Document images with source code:
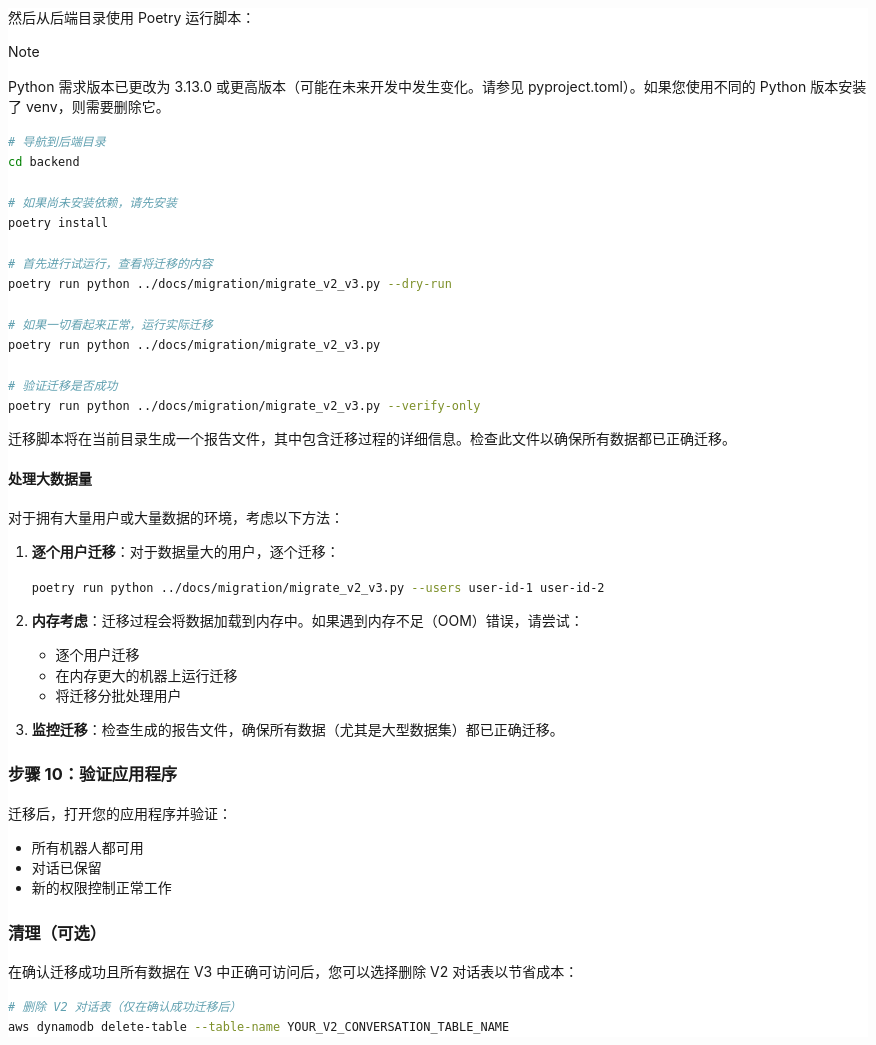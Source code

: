 然后从后端目录使用 Poetry 运行脚本：

> [!NOTE]
> Python 需求版本已更改为 3.13.0 或更高版本（可能在未来开发中发生变化。请参见 pyproject.toml）。如果您使用不同的 Python 版本安装了 venv，则需要删除它。

```bash
# 导航到后端目录
cd backend

# 如果尚未安装依赖，请先安装
poetry install

# 首先进行试运行，查看将迁移的内容
poetry run python ../docs/migration/migrate_v2_v3.py --dry-run

# 如果一切看起来正常，运行实际迁移
poetry run python ../docs/migration/migrate_v2_v3.py

# 验证迁移是否成功
poetry run python ../docs/migration/migrate_v2_v3.py --verify-only
```

迁移脚本将在当前目录生成一个报告文件，其中包含迁移过程的详细信息。检查此文件以确保所有数据都已正确迁移。

#### 处理大数据量

对于拥有大量用户或大量数据的环境，考虑以下方法：

1. **逐个用户迁移**：对于数据量大的用户，逐个迁移：

   ```bash
   poetry run python ../docs/migration/migrate_v2_v3.py --users user-id-1 user-id-2
   ```

2. **内存考虑**：迁移过程会将数据加载到内存中。如果遇到内存不足（OOM）错误，请尝试：

   - 逐个用户迁移
   - 在内存更大的机器上运行迁移
   - 将迁移分批处理用户

3. **监控迁移**：检查生成的报告文件，确保所有数据（尤其是大型数据集）都已正确迁移。

### 步骤 10：验证应用程序

迁移后，打开您的应用程序并验证：

- 所有机器人都可用
- 对话已保留
- 新的权限控制正常工作

### 清理（可选）

在确认迁移成功且所有数据在 V3 中正确可访问后，您可以选择删除 V2 对话表以节省成本：

```bash
# 删除 V2 对话表（仅在确认成功迁移后）
aws dynamodb delete-table --table-name YOUR_V2_CONVERSATION_TABLE_NAME
```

What you will do =>
Write out the entries above verbatim; the pictures do not belong in your copy.

Response =>
Source code

: 然后从后端目录使用 Poetry 运行脚本：

> [!NOTE]
> Python 需求版本已更改为 3.13.0 或更高版本（可能在未来开发中发生变化。请参见 pyproject.toml）。如果您使用不同的 Python 版本安装了 venv，则需要删除它。

```bash
# 导航到后端目录
cd backend

# 如果尚未安装依赖，请先安装
poetry install

# 首先进行试运行，查看将迁移的内容
poetry run python ../docs/migration/migrate_v2_v3.py --dry-run

# 如果一切看起来正常，运行实际迁移
poetry run python ../docs/migration/migrate_v2_v3.py

# 验证迁移是否成功
poetry run python ../docs/migration/migrate_v2_v3.py --verify-only
```

迁移脚本将在当前目录生成一个报告文件，其中包含迁移过程的详细信息。检查此文件以确保所有数据都已正确迁移。

#### 处理大数据量

对于拥有大量用户或大量数据的环境，考虑以下方法：

1. **逐个用户迁移**：对于数据量大的用户，逐个迁移：

   ```bash
   poetry run python ../docs/migration/migrate_v2_v3.py --users user-id-1 user-id-2
   ```

2. **内存考虑**：迁移过程会将数据加载到内存中。如果遇到内存不足（OOM）错误，请尝试：

   - 逐个用户迁移
   - 在内存更大的机器上运行迁移
   - 将迁移分批处理用户

3. **监控迁移**：检查生成的报告文件，确保所有数据（尤其是大型数据集）都已正确迁移。

### 步骤 10：验证应用程序

迁移后，打开您的应用程序并验证：

- 所有机器人都可用
- 对话已保留
- 新的权限控制正常工作

### 清理（可选）

在确认迁移成功且所有数据在 V3 中正确可访问后，您可以选择删除 V2 对话表以节省成本：

```bash
# 删除 V2 对话表（仅在确认成功迁移后）
aws dynamodb delete-table --table-name YOUR_V2_CONVERSATION_TABLE_NAME
```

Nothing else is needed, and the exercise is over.